# TASK INPUTS

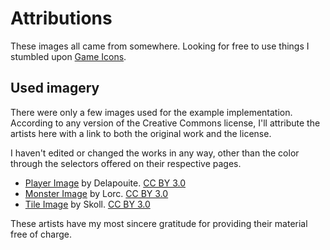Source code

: # Attributions #
These images all came from somewhere. Looking for free to use things I stumbled upon [Game Icons](https://game-icons.net/ "Link to their homepage").

## Used imagery ##
There were only a few images used for the example implementation.  
According to any version of the Creative Commons license, I'll attribute the artists here with a link to both the original work and the license.

I haven't edited or changed the works in any way, other than the color through the selectors offered on their respective pages.
- [Player Image](https://game-icons.net/1x1/delapouite/baby-face.html "Baby face felt appropriate") by Delapouite. [CC BY 3.0](https://creativecommons.org/licenses/by/3.0/)
- [Monster Image](https://game-icons.net/1x1/lorc/ghost.html "Yeah, I decided to use only one type of monster. This is it.") by Lorc. [CC BY 3.0](https://creativecommons.org/licenses/by/3.0/)
- [Tile Image](https://game-icons.net/1x1/skoll/hexes.html "This felt like a good floor tile to me") by Skoll. [CC BY 3.0](https://creativecommons.org/licenses/by/3.0/)

These artists have my most sincere gratitude for providing their material free of charge.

# TO DO
Verbatim copy, images excluded: transcribe all the entries above.

# FINAL ANSWER
Source code

: # Attributions #
These images all came from somewhere. Looking for free to use things I stumbled upon [Game Icons](https://game-icons.net/ "Link to their homepage").

## Used imagery ##
There were only a few images used for the example implementation.  
According to any version of the Creative Commons license, I'll attribute the artists here with a link to both the original work and the license.

I haven't edited or changed the works in any way, other than the color through the selectors offered on their respective pages.
- [Player Image](https://game-icons.net/1x1/delapouite/baby-face.html "Baby face felt appropriate") by Delapouite. [CC BY 3.0](https://creativecommons.org/licenses/by/3.0/)
- [Monster Image](https://game-icons.net/1x1/lorc/ghost.html "Yeah, I decided to use only one type of monster. This is it.") by Lorc. [CC BY 3.0](https://creativecommons.org/licenses/by/3.0/)
- [Tile Image](https://game-icons.net/1x1/skoll/hexes.html "This felt like a good floor tile to me") by Skoll. [CC BY 3.0](https://creativecommons.org/licenses/by/3.0/)

These artists have my most sincere gratitude for providing their material free of charge.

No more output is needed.